(Document images with source code)
Start of Block
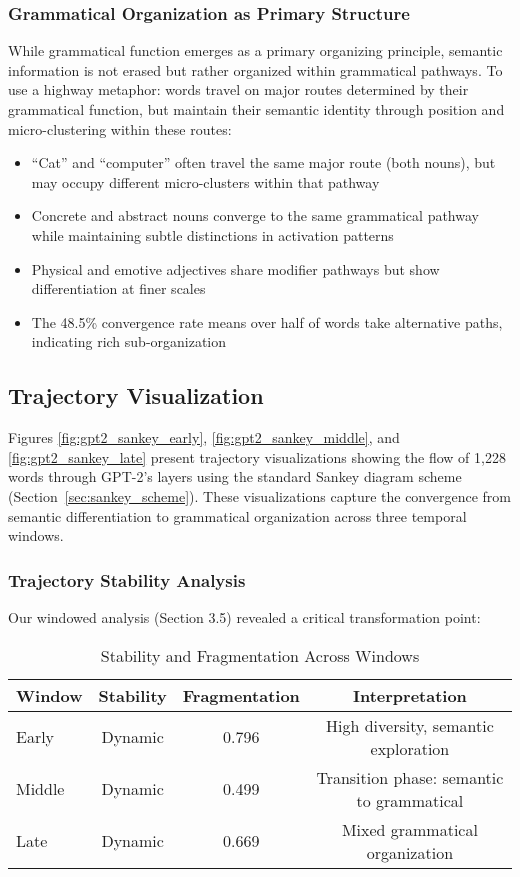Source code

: \subsubsection{Grammatical Organization as Primary Structure}

While grammatical function emerges as a primary organizing principle, semantic information is not erased but rather organized within grammatical pathways. To use a highway metaphor: words travel on major routes determined by their grammatical function, but maintain their semantic identity through position and micro-clustering within these routes:
\begin{itemize}
    \item ``Cat'' and ``computer'' often travel the same major route (both nouns), but may occupy different micro-clusters within that pathway
    \item Concrete and abstract nouns converge to the same grammatical pathway while maintaining subtle distinctions in activation patterns
    \item Physical and emotive adjectives share modifier pathways but show differentiation at finer scales
    \item The 48.5\% convergence rate means over half of words take alternative paths, indicating rich sub-organization
\end{itemize}

\subsection{Trajectory Visualization}

Figures \ref{fig:gpt2_sankey_early}, \ref{fig:gpt2_sankey_middle}, and \ref{fig:gpt2_sankey_late} present trajectory visualizations showing the flow of 1,228 words through GPT-2's layers using the standard Sankey diagram scheme (Section~\ref{sec:sankey_scheme}). These visualizations capture the convergence from semantic differentiation to grammatical organization across three temporal windows.




\subsubsection{Trajectory Stability Analysis}

Our windowed analysis (Section 3.5) revealed a critical transformation point:

\begin{table}[h!]
\centering
\caption{Stability and Fragmentation Across Windows}
\label{tab:stability_analysis}
\begin{tabular}{lccc}
\toprule
Window & Stability & Fragmentation & Interpretation \\
\midrule
Early & Dynamic & 0.796 & High diversity, semantic exploration \\
Middle & Dynamic & 0.499 & Transition phase: semantic to grammatical \\
Late & Dynamic & 0.669 & Mixed grammatical organization \\
\bottomrule
\end{tabular}
\end{table}

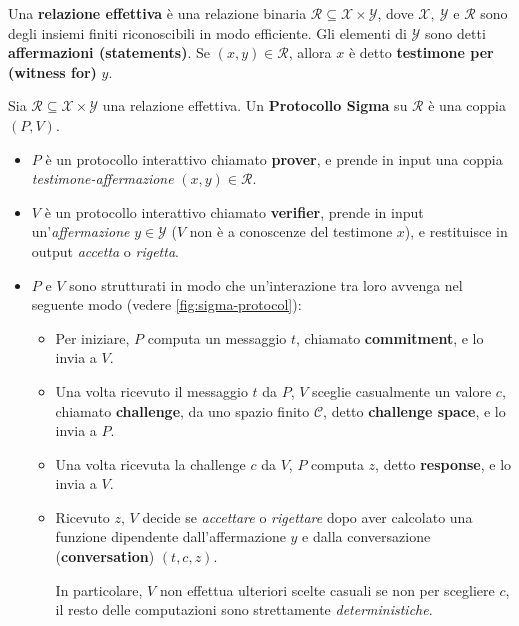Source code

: \begin{de} Una \textbf{relazione effettiva} è una relazione binaria $\mathcal{R} \subseteq \mathcal{X} \times \mathcal{Y}$, dove $\mathcal{X},\ \mathcal{Y} \text{ e } \mathcal{R}$ sono degli insiemi finiti riconoscibili in modo efficiente. Gli elementi di $\mathcal{Y}$ sono detti \textbf{affermazioni (statements)}. Se $(x, y) \in \mathcal{R}$, allora $x$ è detto \textbf{testimone per (witness for)} $y$.
\end{de}

\begin{de}\label{def:sigma} Sia $\mathcal{R} \subseteq \mathcal{X} \times \mathcal{Y}$ una relazione effettiva. Un \textbf{Protocollo Sigma} su $\mathcal{R}$ è una coppia $(P, V)$.
	\begin{itemize}[itemsep=0.3em, topsep=0.2em]
		\item $P$ è un protocollo interattivo chiamato \textbf{prover}, e prende in input una coppia \textit{testimone-affermazione} $(x, y) \in \mathcal{R}$.
		\item $V$ è un protocollo interattivo chiamato \textbf{verifier}, prende in input un'\textit{affermazione} $y \in \mathcal{Y}$ ($V$ non è a conoscenze del testimone $x$), e restituisce in output \textit{accetta} o \textit{rigetta}.
		\item $P$ e $V$ sono strutturati in modo che un'interazione tra loro avvenga nel seguente modo (vedere \autoref{fig:sigma-protocol}):
		      \begin{itemize}[itemsep=0.1em, topsep=0.2em]
		      	\item Per iniziare, $P$ computa un messaggio $t$, chiamato \textbf{commitment}, e lo invia a $V$.
		      	\item Una volta ricevuto il messaggio $t$ da $P$, $V$ sceglie casualmente un valore $c$, chiamato \textbf{challenge}, da uno spazio finito $\mathcal{C}$, detto \textbf{challenge space}, e lo invia a $P$.
		      	\item Una volta ricevuta la challenge $c$ da $V$, $P$ computa  $z$, detto \textbf{response}, e lo invia a $V$.
		      	\item Ricevuto $z$, $V$ decide se \textit{accettare} o \textit{rigettare} dopo aver calcolato una funzione dipendente dall'affermazione $y$ e dalla conversazione (\textbf{conversation}) $(t, c, z)$.
		      	              
		      	      In particolare, $V$ non effettua ulteriori scelte casuali se non per scegliere $c$, il resto delle computazioni sono strettamente \textit{deterministiche}. 
		      \end{itemize}
	\end{itemize}
\end{de}

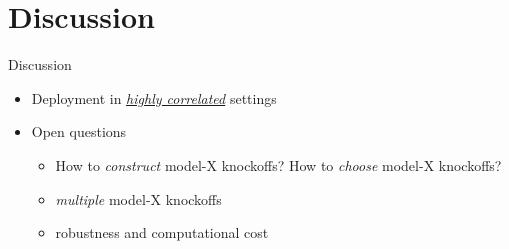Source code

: \section{Discussion}

 \frame{\sectionpage}

\begin{frame}{Discussion}

    \begin{itemize}
        \item<2-> Deployment in \textcolor{glaucous!65!white}{\textit{\underline{highly correlated}}} settings
        \item<3-> Open questions 
        \begin{itemize}
            \item<4->[-] How to \textit{construct} model-X knockoffs? How to \textit{choose} model-X knockoffs?
            \item<5->[-] \textit{multiple} model-X knockoffs
            \item<6->[-] robustness and computational cost
        \end{itemize}
    \end{itemize}

\end{frame}

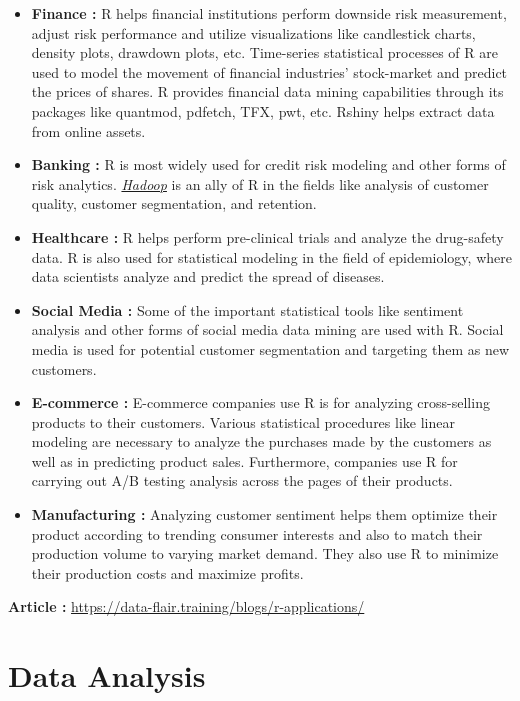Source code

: \documentclass[
  letterpaper,
  DIV=11,
  numbers=noendperiod]{scrreprt}
\begin{document}
\begin{itemize}
\item
  \textbf{Finance :} R helps financial institutions perform downside
  risk measurement, adjust risk performance and utilize visualizations
  like candlestick charts, density plots, drawdown plots, etc.
  Time-series statistical processes of R are used to model the movement
  of financial industries' stock-market and predict the prices of
  shares. R provides financial data mining capabilities through its
  packages like quantmod, pdfetch, TFX, pwt, etc. Rshiny helps extract
  data from online assets.
\item
  \textbf{Banking :} R is most widely used for credit risk modeling and
  other forms of risk analytics.
  \href{https://data-flair.training/blogs/hadoop-tutorials-home/}{\emph{Hadoop}}
  is an ally of R in the fields like analysis of customer quality,
  customer segmentation, and retention.
\item
  \textbf{Healthcare :} R helps perform pre-clinical trials and analyze
  the drug-safety data. R is also used for statistical modeling in the
  field of epidemiology, where data scientists analyze and predict the
  spread of diseases.
\item
  \textbf{Social Media :} Some of the important statistical tools like
  sentiment analysis and other forms of social media data mining are
  used with R. Social media is used for potential customer segmentation
  and targeting them as new customers.
\item
  \textbf{E-commerce :} E-commerce companies use R is for analyzing
  cross-selling products to their customers. Various statistical
  procedures like linear modeling are necessary to analyze the purchases
  made by the customers as well as in predicting product sales.
  Furthermore, companies use R for carrying out A/B testing analysis
  across the pages of their products.
\item
  \textbf{Manufacturing :} Analyzing customer sentiment helps them
  optimize their product according to trending consumer interests and
  also to match their production volume to varying market demand. They
  also use R to minimize their production costs and maximize profits.
\end{itemize}

\textbf{Article :}
\url{https://data-flair.training/blogs/r-applications/}

\hypertarget{data-analysis}{%
\section{Data Analysis}\label{data-analysis}}
\end{document}

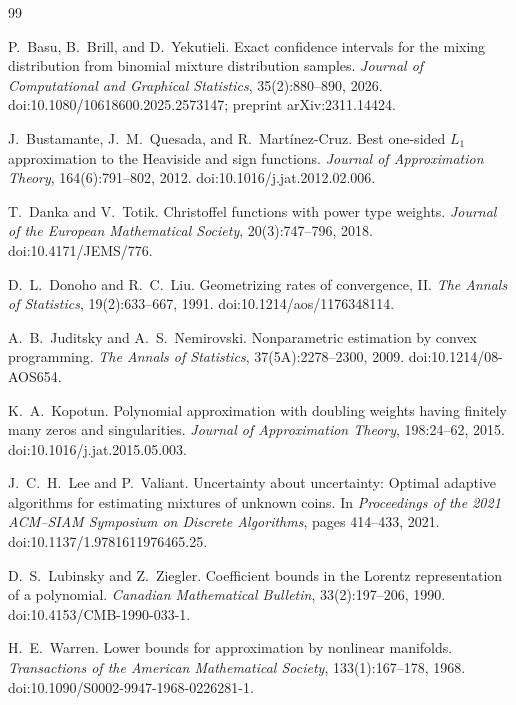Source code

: \documentclass[11pt]{article}
\begin{document}
\begin{thebibliography}{99}

P.~Basu, B.~Brill, and D.~Yekutieli.
\newblock Exact confidence intervals for the mixing distribution from binomial mixture distribution samples.
\newblock \emph{Journal of Computational and Graphical Statistics}, 35(2):880--890, 2026.
\newblock doi:10.1080/10618600.2025.2573147; preprint arXiv:2311.14424.

J.~Bustamante, J.~M.~Quesada, and R.~Mart\'inez-Cruz.
\newblock Best one-sided $L_1$ approximation to the Heaviside and sign functions.
\newblock \emph{Journal of Approximation Theory}, 164(6):791--802, 2012.
\newblock doi:10.1016/j.jat.2012.02.006.

T.~Danka and V.~Totik.
\newblock Christoffel functions with power type weights.
\newblock \emph{Journal of the European Mathematical Society}, 20(3):747--796, 2018.
\newblock doi:10.4171/JEMS/776.

D.~L.~Donoho and R.~C.~Liu.
\newblock Geometrizing rates of convergence, II.
\newblock \emph{The Annals of Statistics}, 19(2):633--667, 1991.
\newblock doi:10.1214/aos/1176348114.

A.~B.~Juditsky and A.~S.~Nemirovski.
\newblock Nonparametric estimation by convex programming.
\newblock \emph{The Annals of Statistics}, 37(5A):2278--2300, 2009.
\newblock doi:10.1214/08-AOS654.

K.~A.~Kopotun.
\newblock Polynomial approximation with doubling weights having finitely many zeros and singularities.
\newblock \emph{Journal of Approximation Theory}, 198:24--62, 2015.
\newblock doi:10.1016/j.jat.2015.05.003.

J.~C.~H.~Lee and P.~Valiant.
\newblock Uncertainty about uncertainty: Optimal adaptive algorithms for estimating mixtures of unknown coins.
\newblock In \emph{Proceedings of the 2021 ACM--SIAM Symposium on Discrete Algorithms}, pages 414--433, 2021.
\newblock doi:10.1137/1.9781611976465.25.

D.~S.~Lubinsky and Z.~Ziegler.
\newblock Coefficient bounds in the Lorentz representation of a polynomial.
\newblock \emph{Canadian Mathematical Bulletin}, 33(2):197--206, 1990.
\newblock doi:10.4153/CMB-1990-033-1.

H.~E.~Warren.
\newblock Lower bounds for approximation by nonlinear manifolds.
\newblock \emph{Transactions of the American Mathematical Society}, 133(1):167--178, 1968.
\newblock doi:10.1090/S0002-9947-1968-0226281-1.

\end{thebibliography}
\end{document}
End of Block
*PROBLEM DESCRIPTION*:
Each line from the beginning of the entries up to and including the one containing "Organization as Primary" must be restated exactly. Pictures are to be left out.

*ANSWER BELOW*:
Source code

: \subsubsection{Grammatical Organization as Primary Structure}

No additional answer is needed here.